*EXERCISE OBJECTIVE:* Could you repeat the records below exactly as written?

*DATA FOR ANALYSIS:*

++++++

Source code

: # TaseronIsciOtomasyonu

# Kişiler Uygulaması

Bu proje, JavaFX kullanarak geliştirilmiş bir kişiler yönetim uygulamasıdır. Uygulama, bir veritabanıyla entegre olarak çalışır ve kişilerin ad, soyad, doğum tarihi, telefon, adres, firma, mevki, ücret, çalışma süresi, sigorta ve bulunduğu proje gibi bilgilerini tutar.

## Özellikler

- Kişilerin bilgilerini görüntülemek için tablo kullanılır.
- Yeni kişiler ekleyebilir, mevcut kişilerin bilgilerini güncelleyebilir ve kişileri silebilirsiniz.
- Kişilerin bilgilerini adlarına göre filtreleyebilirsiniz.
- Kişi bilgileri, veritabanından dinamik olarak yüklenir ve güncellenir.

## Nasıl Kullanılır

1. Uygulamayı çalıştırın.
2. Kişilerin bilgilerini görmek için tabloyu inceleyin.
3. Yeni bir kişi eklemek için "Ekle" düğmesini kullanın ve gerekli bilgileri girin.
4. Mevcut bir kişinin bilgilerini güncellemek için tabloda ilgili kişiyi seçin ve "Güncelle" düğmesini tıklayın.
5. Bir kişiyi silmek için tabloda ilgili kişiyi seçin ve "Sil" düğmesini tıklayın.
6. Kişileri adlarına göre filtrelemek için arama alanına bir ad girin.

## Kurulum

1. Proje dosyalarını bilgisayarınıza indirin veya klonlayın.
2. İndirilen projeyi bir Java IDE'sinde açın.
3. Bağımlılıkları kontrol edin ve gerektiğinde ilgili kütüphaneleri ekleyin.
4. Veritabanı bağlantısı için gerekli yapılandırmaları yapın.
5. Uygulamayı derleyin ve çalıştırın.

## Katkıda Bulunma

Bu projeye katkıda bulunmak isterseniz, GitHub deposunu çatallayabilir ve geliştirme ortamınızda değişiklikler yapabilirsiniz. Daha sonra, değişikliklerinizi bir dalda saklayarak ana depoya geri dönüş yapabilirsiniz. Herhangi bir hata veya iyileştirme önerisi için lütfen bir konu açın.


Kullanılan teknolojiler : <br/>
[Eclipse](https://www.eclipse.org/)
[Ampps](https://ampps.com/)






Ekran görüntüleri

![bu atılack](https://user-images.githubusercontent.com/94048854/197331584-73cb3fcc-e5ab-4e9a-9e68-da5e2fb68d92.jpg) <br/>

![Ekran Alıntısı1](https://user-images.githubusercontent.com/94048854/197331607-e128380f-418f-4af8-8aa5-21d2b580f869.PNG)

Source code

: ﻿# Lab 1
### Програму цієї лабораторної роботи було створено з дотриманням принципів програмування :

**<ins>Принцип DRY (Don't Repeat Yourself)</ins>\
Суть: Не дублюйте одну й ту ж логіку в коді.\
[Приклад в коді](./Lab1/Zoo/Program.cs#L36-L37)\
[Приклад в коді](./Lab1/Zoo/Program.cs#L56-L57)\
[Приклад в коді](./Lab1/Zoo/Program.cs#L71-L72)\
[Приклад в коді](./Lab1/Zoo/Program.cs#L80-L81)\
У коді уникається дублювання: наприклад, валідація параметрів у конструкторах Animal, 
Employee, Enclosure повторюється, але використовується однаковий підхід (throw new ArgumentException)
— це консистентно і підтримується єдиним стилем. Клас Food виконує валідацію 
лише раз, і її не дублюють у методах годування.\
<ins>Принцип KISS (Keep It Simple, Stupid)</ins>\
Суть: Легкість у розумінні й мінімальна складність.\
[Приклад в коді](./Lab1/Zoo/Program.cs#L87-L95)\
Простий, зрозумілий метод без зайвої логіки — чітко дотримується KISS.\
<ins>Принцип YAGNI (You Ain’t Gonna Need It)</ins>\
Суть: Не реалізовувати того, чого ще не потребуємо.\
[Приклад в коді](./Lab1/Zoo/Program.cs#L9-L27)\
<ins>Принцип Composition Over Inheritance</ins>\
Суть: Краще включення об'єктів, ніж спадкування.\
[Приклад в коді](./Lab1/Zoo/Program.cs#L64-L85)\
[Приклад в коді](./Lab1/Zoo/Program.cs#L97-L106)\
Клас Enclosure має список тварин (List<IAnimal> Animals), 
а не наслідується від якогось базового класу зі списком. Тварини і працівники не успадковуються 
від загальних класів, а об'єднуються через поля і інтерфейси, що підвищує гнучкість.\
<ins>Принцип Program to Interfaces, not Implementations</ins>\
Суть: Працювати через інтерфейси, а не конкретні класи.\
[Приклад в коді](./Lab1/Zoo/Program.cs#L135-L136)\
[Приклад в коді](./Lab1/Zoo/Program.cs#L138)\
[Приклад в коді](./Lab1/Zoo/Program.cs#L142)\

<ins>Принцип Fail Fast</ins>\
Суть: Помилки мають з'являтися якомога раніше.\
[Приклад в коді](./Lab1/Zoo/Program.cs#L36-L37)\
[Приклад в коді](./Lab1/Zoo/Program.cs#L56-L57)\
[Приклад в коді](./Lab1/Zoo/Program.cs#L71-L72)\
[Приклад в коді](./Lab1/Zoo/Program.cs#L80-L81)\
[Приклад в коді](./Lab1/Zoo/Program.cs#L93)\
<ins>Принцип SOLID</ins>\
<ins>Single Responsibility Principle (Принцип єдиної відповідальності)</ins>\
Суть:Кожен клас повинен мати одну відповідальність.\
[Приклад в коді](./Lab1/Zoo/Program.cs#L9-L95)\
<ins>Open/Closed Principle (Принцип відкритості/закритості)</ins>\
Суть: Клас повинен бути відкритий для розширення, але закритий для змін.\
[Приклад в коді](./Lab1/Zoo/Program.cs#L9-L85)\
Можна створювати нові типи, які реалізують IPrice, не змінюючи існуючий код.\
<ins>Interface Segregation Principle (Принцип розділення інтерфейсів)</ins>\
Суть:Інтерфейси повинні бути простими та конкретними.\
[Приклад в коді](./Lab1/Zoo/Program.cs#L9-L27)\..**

++++++

*ANSWER BOX:*
Source code

: # TaseronIsciOtomasyonu

# Kişiler Uygulaması

Bu proje, JavaFX kullanarak geliştirilmiş bir kişiler yönetim uygulamasıdır. Uygulama, bir veritabanıyla entegre olarak çalışır ve kişilerin ad, soyad, doğum tarihi, telefon, adres, firma, mevki, ücret, çalışma süresi, sigorta ve bulunduğu proje gibi bilgilerini tutar.

## Özellikler

- Kişilerin bilgilerini görüntülemek için tablo kullanılır.
- Yeni kişiler ekleyebilir, mevcut kişilerin bilgilerini güncelleyebilir ve kişileri silebilirsiniz.
- Kişilerin bilgilerini adlarına göre filtreleyebilirsiniz.
- Kişi bilgileri, veritabanından dinamik olarak yüklenir ve güncellenir.

## Nasıl Kullanılır

1. Uygulamayı çalıştırın.
2. Kişilerin bilgilerini görmek için tabloyu inceleyin.
3. Yeni bir kişi eklemek için "Ekle" düğmesini kullanın ve gerekli bilgileri girin.
4. Mevcut bir kişinin bilgilerini güncellemek için tabloda ilgili kişiyi seçin ve "Güncelle" düğmesini tıklayın.
5. Bir kişiyi silmek için tabloda ilgili kişiyi seçin ve "Sil" düğmesini tıklayın.
6. Kişileri adlarına göre filtrelemek için arama alanına bir ad girin.

## Kurulum

1. Proje dosyalarını bilgisayarınıza indirin veya klonlayın.
2. İndirilen projeyi bir Java IDE'sinde açın.
3. Bağımlılıkları kontrol edin ve gerektiğinde ilgili kütüphaneleri ekleyin.
4. Veritabanı bağlantısı için gerekli yapılandırmaları yapın.
5. Uygulamayı derleyin ve çalıştırın.

## Katkıda Bulunma

Bu projeye katkıda bulunmak isterseniz, GitHub deposunu çatallayabilir ve geliştirme ortamınızda değişiklikler yapabilirsiniz. Daha sonra, değişikliklerinizi bir dalda saklayarak ana depoya geri dönüş yapabilirsiniz. Herhangi bir hata veya iyileştirme önerisi için lütfen bir konu açın.


Kullanılan teknolojiler : <br/>
[Eclipse](https://www.eclipse.org/)
[Ampps](https://ampps.com/)






Ekran görüntüleri

![bu atılack](https://user-images.githubusercontent.com/94048854/197331584-73cb3fcc-e5ab-4e9a-9e68-da5e2fb68d92.jpg) <br/>

![Ekran Alıntısı1](https://user-images.githubusercontent.com/94048854/197331607-e128380f-418f-4af8-8aa5-21d2b580f869.PNG)

Source code

: ﻿# Lab 1
### Програму цієї лабораторної роботи було створено з дотриманням принципів програмування :

**<ins>Принцип DRY (Don't Repeat Yourself)</ins>\
Суть: Не дублюйте одну й ту ж логіку в коді.\
[Приклад в коді](./Lab1/Zoo/Program.cs#L36-L37)\
[Приклад в коді](./Lab1/Zoo/Program.cs#L56-L57)\
[Приклад в коді](./Lab1/Zoo/Program.cs#L71-L72)\
[Приклад в коді](./Lab1/Zoo/Program.cs#L80-L81)\
У коді уникається дублювання: наприклад, валідація параметрів у конструкторах Animal, 
Employee, Enclosure повторюється, але використовується однаковий підхід (throw new ArgumentException)
— це консистентно і підтримується єдиним стилем. Клас Food виконує валідацію 
лише раз, і її не дублюють у методах годування.\
<ins>Принцип KISS (Keep It Simple, Stupid)</ins>\
Суть: Легкість у розумінні й мінімальна складність.\
[Приклад в коді](./Lab1/Zoo/Program.cs#L87-L95)\
Простий, зрозумілий метод без зайвої логіки — чітко дотримується KISS.\
<ins>Принцип YAGNI (You Ain’t Gonna Need It)</ins>\
Суть: Не реалізовувати того, чого ще не потребуємо.\
[Приклад в коді](./Lab1/Zoo/Program.cs#L9-L27)\
<ins>Принцип Composition Over Inheritance</ins>\
Суть: Краще включення об'єктів, ніж спадкування.\
[Приклад в коді](./Lab1/Zoo/Program.cs#L64-L85)\
[Приклад в коді](./Lab1/Zoo/Program.cs#L97-L106)\
Клас Enclosure має список тварин (List<IAnimal> Animals), 
а не наслідується від якогось базового класу зі списком. Тварини і працівники не успадковуються 
від загальних класів, а об'єднуються через поля і інтерфейси, що підвищує гнучкість.\
<ins>Принцип Program to Interfaces, not Implementations</ins>\
Суть: Працювати через інтерфейси, а не конкретні класи.\
[Приклад в коді](./Lab1/Zoo/Program.cs#L135-L136)\
[Приклад в коді](./Lab1/Zoo/Program.cs#L138)\
[Приклад в коді](./Lab1/Zoo/Program.cs#L142)\

<ins>Принцип Fail Fast</ins>\
Суть: Помилки мають з'являтися якомога раніше.\
[Приклад в коді](./Lab1/Zoo/Program.cs#L36-L37)\
[Приклад в коді](./Lab1/Zoo/Program.cs#L56-L57)\
[Приклад в коді](./Lab1/Zoo/Program.cs#L71-L72)\
[Приклад в коді](./Lab1/Zoo/Program.cs#L80-L81)\
[Приклад в коді](./Lab1/Zoo/Program.cs#L93)\
<ins>Принцип SOLID</ins>\
<ins>Single Responsibility Principle (Принцип єдиної відповідальності)</ins>\
Суть:Кожен клас повинен мати одну відповідальність.\
[Приклад в коді](./Lab1/Zoo/Program.cs#L9-L95)\
<ins>Open/Closed Principle (Принцип відкритості/закритості)</ins>\
Суть: Клас повинен бути відкритий для розширення, але закритий для змін.\
[Приклад в коді](./Lab1/Zoo/Program.cs#L9-L85)\
Можна створювати нові типи, які реалізують IPrice, не змінюючи існуючий код.\
<ins>Interface Segregation Principle (Принцип розділення інтерфейсів)</ins>\
Суть:Інтерфейси повинні бути простими та конкретними.\
[Приклад в коді](./Lab1/Zoo/Program.cs#L9-L27)\..**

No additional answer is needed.